We spend the better part of a thousand years ending feudal systems, to the cost of millions of lives.

I've got two questions. Who is this "we" you're talking about? Feudalism, however we define it, was scattered throughout many different cultures, geographic locations, and time periods. And you make it sound like there was some concerted organized effort to end feudalism that took the better part of a thousand years. While I didn't specialize in medieval history, I would have expected to have heard of such a movement. What was the movement and who was involved? You also make it seem as though history is heading towards some great progressive goal and that just simply isn't the case.

And, even some of the most repressive regimes of the 20th century aren't even close to the horrors of feudal systems in history. Ghengiz Khan anyone?

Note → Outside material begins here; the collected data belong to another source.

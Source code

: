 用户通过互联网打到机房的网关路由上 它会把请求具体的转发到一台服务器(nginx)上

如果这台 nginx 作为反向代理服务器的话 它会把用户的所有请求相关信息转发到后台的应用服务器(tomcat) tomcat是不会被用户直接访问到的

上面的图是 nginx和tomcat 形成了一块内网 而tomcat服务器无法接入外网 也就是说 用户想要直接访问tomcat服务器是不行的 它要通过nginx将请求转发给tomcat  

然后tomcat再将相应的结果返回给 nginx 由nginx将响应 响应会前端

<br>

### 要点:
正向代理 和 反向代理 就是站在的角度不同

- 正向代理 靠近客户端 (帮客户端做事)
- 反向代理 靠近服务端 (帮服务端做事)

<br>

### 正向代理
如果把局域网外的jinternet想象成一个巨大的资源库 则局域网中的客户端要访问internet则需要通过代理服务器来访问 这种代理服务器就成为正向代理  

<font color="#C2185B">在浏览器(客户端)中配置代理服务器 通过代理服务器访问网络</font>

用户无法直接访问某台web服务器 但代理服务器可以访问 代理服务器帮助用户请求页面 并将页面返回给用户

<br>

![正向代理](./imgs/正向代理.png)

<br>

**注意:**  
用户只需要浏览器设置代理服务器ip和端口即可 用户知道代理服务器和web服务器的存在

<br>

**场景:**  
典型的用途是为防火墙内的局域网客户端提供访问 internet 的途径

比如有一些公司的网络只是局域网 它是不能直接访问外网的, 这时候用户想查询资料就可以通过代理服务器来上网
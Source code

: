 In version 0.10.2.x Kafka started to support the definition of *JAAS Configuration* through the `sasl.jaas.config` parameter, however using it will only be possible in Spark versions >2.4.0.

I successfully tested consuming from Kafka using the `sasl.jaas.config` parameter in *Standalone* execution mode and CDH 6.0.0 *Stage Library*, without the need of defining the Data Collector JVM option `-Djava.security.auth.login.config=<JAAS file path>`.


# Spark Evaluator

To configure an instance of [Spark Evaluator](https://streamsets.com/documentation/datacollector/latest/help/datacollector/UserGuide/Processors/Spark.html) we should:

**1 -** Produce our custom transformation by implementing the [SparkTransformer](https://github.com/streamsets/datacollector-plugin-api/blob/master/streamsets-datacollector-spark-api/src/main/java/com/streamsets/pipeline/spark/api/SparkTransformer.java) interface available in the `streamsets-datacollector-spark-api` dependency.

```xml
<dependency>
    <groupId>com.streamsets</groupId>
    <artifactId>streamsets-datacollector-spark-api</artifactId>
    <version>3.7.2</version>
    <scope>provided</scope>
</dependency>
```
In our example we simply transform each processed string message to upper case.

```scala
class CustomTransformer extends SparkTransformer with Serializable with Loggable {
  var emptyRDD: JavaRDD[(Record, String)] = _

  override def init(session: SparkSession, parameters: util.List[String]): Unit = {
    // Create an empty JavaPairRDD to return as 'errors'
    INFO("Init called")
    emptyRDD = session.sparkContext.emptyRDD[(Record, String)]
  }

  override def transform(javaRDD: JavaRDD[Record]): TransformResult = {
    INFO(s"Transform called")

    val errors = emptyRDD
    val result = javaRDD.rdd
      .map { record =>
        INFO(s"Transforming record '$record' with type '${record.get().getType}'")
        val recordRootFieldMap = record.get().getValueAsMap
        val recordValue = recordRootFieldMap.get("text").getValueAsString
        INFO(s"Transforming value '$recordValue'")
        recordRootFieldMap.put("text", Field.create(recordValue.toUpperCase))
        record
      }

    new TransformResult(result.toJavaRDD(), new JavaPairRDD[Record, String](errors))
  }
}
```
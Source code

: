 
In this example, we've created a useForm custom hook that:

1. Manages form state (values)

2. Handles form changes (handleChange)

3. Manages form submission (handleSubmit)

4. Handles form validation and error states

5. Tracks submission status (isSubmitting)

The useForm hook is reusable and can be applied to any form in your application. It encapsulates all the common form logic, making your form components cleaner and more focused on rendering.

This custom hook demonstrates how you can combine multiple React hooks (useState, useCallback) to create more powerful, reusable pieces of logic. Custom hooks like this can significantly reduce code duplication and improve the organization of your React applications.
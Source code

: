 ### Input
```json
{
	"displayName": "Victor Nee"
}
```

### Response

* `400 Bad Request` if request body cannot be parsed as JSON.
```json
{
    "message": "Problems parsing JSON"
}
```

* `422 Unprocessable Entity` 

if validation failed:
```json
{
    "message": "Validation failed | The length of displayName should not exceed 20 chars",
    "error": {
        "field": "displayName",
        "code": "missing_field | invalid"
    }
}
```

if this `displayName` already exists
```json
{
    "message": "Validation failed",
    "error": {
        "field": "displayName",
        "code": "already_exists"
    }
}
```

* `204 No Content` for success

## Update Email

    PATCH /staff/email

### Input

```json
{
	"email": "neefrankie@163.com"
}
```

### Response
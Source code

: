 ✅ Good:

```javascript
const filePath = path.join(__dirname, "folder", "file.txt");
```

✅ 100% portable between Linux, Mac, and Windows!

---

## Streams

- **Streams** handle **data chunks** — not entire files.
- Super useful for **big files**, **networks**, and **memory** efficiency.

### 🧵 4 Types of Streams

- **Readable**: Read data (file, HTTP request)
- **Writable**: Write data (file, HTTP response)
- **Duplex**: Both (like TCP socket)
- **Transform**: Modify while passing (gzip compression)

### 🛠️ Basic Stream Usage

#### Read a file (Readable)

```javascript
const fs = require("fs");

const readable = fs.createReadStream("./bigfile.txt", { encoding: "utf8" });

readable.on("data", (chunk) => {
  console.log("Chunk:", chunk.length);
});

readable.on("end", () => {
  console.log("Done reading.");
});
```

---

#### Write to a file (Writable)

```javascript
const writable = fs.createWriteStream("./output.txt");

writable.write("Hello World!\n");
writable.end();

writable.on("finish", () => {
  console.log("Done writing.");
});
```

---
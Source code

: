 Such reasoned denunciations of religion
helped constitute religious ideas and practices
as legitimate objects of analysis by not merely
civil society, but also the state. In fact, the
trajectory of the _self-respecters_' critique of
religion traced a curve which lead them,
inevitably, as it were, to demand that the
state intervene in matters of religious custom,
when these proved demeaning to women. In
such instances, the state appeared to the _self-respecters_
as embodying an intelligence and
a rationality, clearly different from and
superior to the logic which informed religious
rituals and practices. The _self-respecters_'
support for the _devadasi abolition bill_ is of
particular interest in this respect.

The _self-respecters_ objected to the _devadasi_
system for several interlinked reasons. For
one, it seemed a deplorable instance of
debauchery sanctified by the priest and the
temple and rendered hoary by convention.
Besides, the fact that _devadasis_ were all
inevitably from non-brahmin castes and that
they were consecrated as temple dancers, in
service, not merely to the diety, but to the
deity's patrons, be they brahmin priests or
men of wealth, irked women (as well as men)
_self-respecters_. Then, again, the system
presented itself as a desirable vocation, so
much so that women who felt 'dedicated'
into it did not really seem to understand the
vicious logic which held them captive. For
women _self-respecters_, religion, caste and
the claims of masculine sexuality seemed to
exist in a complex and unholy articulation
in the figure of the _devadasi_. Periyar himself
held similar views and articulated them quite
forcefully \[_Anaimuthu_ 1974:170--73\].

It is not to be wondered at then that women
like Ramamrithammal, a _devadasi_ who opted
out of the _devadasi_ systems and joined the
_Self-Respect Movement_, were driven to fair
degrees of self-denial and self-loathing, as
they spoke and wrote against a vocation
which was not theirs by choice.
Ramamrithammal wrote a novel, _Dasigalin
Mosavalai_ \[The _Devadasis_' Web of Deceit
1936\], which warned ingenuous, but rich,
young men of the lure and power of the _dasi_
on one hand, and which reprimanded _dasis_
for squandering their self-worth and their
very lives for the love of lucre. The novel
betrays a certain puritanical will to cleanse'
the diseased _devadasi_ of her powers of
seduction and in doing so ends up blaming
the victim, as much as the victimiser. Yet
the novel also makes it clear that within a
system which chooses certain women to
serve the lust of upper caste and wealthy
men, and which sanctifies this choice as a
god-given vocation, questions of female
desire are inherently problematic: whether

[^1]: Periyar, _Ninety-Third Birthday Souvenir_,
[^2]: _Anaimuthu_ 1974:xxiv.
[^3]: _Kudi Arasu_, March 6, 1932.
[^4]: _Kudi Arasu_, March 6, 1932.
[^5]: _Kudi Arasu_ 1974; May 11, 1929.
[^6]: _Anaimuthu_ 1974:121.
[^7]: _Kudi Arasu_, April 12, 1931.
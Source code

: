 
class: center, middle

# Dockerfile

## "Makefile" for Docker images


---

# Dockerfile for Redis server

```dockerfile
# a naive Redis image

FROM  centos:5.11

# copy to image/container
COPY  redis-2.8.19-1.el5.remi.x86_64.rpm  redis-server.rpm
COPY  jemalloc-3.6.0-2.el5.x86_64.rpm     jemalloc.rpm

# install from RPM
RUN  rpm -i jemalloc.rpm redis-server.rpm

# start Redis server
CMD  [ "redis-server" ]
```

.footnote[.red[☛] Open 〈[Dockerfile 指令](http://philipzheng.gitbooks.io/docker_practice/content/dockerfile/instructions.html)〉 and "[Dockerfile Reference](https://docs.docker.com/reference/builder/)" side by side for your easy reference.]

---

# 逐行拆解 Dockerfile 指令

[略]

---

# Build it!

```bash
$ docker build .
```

Feudal China?

I'd rather live in ancient China than today's North Korea, Stalin's Soviet Union, or Nazi Germany.

"Not necessarily a miserable existence" isn't exactly a ringing endorsement here.

Through no effort of my own, I have it pretty good living in the modern era so I don't give ringing endorsements for any period in the past. I would not be happy to suddenly be transported back to 19th century America, 13th century England, or 8th century BCE Greece. I'm no so keen on looking at the past through rose colored glasses, but at the same time I think it's a mistake to look at it as a crummy place where misery abounded (though that happened sometimes). They were human beings and they had joy, they had fun, they had seasons in the sun even if the stars they could reach were just starfish on the beach.

But, my point is, at no point EVER do D&D players step back and declare, "Nope, I'm going to play a Marxist revolutionary! Death to tyrants!!!" It's always, "Hey, isn't it grand that we're playing in a setting filled with horror and misery, but, we'll just lampshade all of those uncomfortable bits".
Yeah, you're right. I've never participated in a D&D game where the object was to overthrow the monarchy and install a dictatorship of the proletariat. But then in most "good" kingdoms, the people enjoy the same rights we expect in western liberal democracies. It's fantasy after all.
 

Parmandur

Book-Friend
I dunno. There's several places we could name that were happy to have a despot step in when the elected government turned out to be a complete trash fire. The despot may also have been a trash fire, but... more honest about it, I guess?
Aristotle spent a lot of time thinking about that, and used his experience as a medical doctor to look at politics as beijg like the ebbs and flows of bodily health and sickness.
 


Cordwainer Fish

Imp. Int. Scout Svc. (Dishon. Ret.)
So what this feudalism discussion has to do with anything? That fantasy worlds are not perfect utopias is not a problem, that their creator is a nazi however is.
And as a follow-on, "is there icky subtext in this world that I don't have the right eyes to see?".